Given that Cassel had some success when he decided to pull the ball down and run, he could be forgiven for trying to score with his legs on 4th and 1 with 9:13 to go in the 3rd quarter and NE down only 17-3 at that point. On that play, he missed a huge target in Ben Watson, who was open, even though SD was not exactly putting pressure on the pocket. The real problem was that missing the chance to cut the lead to 17-10 meant the game was, for all intents and purposes, over at that point.

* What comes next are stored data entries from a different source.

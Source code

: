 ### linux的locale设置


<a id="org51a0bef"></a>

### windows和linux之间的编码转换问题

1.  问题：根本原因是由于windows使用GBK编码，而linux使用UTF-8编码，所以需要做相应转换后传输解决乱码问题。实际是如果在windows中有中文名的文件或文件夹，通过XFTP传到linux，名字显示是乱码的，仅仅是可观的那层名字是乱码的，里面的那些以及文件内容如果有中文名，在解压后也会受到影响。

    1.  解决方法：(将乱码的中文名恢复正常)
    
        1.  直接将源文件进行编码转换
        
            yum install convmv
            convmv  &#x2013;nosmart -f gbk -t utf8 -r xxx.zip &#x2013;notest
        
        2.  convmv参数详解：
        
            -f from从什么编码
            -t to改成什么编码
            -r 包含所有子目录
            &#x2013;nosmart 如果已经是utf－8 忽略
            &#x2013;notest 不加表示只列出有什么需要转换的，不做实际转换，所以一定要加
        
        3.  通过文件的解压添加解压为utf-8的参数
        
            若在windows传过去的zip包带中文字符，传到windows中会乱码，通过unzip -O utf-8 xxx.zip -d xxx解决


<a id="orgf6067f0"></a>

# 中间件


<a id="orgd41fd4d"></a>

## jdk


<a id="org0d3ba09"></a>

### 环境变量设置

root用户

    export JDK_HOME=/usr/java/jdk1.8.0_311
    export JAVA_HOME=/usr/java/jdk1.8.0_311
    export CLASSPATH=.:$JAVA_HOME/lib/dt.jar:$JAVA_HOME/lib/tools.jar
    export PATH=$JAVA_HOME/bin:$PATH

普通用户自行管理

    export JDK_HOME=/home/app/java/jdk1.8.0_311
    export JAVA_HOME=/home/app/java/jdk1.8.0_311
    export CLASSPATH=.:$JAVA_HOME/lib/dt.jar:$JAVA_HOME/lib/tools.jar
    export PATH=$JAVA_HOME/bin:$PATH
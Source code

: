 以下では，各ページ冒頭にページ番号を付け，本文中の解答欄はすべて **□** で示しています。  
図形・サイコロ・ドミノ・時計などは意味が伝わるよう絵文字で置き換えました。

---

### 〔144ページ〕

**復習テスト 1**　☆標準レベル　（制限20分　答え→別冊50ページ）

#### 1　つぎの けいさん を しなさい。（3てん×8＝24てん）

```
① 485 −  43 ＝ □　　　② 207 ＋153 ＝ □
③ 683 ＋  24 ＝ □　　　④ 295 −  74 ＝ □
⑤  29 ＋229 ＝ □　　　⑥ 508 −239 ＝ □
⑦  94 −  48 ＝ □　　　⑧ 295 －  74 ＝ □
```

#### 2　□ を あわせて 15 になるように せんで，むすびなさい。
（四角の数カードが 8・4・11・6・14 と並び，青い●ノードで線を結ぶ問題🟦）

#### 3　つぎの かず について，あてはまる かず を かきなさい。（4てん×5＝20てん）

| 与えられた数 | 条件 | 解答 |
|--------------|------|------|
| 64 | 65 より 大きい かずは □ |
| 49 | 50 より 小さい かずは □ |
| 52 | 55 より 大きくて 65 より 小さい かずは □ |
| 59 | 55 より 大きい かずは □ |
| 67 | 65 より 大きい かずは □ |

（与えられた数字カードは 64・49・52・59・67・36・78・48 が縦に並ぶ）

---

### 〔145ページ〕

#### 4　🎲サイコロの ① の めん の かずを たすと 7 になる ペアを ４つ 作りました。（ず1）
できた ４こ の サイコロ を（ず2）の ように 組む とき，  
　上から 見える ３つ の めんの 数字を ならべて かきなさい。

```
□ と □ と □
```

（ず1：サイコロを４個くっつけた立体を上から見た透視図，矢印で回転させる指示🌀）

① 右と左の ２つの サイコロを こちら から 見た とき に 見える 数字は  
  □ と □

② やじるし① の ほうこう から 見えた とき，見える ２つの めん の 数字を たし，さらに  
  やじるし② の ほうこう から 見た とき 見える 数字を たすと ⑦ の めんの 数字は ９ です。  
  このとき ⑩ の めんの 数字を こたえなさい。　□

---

At least, for Randy Moss, the game was over. From that point onward, the Bad Randy of 2005-6 was on the field. Moss just isn't the same player when he isn't motivated to win. During his first year in the NFL, Moss used as motivation the fact that 17 teams passed on him for perceived character issues to light up the league for 69 receptions, 1,313 Yds, and 17 TDs. That was a monster year for any WR, much less a rookie out of Marshall.

Moss had numerous good years while at Minnesota, and was a productive receiver until landing with the Oakland Raiders by way of a trade prior to the 2005 season. Before then, Moss had reliably put up over 1,000 Yds receiving and usually double-digit TDs per season, even with several off-the-field incidents as distractions. At Oakland, Moss still reached the 1,000 Yd plateau his first season with the team, but then fell off a cliff in 2006, catching only 42 balls for 553 Yds and 3 TDs in 13 games.

When Oakland first traded Moss to New England (for what? a fourth-round pick, was it?), everyone wondered just which Moss the Patriots were going to get. Would he once again be the extremely productive WR featured for so many years at Minnesota? Or would be disappear from prominence, especially in an offense like New England's, which likes to distribute the ball to multiple receivers? Everyone knows the answer to that question was Good Randy! He loved the team chemistry, loved not having to carry the offense by himself, and loved setting passing and receiving single-season records with a QB like Brady.

Sadly (and I say this because I have Moss on my fantasy team), Moss appears to be packing it in this season, even as NE sits 3-2, second in the AFC East despite being outscored by 20 points. It's still very early in the season, but the Moss on the field last night appeared to not try all that hard to catch balls thrown his way. Moss and Cassel were definitely out of sync on one long pass play into the end zone; Moss thought Cassel would throw for the middle of the field, but the pass came to the outside. Other times, it looked as though Moss was not actively trying to make the amazing catches he would normally make, including catches over a defender in his face. In the picture at left, despite the fact it looks like Moss is making a catch, the pass fell incomplete.

The most telling moment for me, though, was that Moss had his gloves off and looped through his facemask before the game officially ended. True, having Belichick call timeout with 2 seconds left, just so they could try to score a meaningless TD to cut the margin of victory, was a little excessive. But they had one more play to run, and Moss was not ready to play.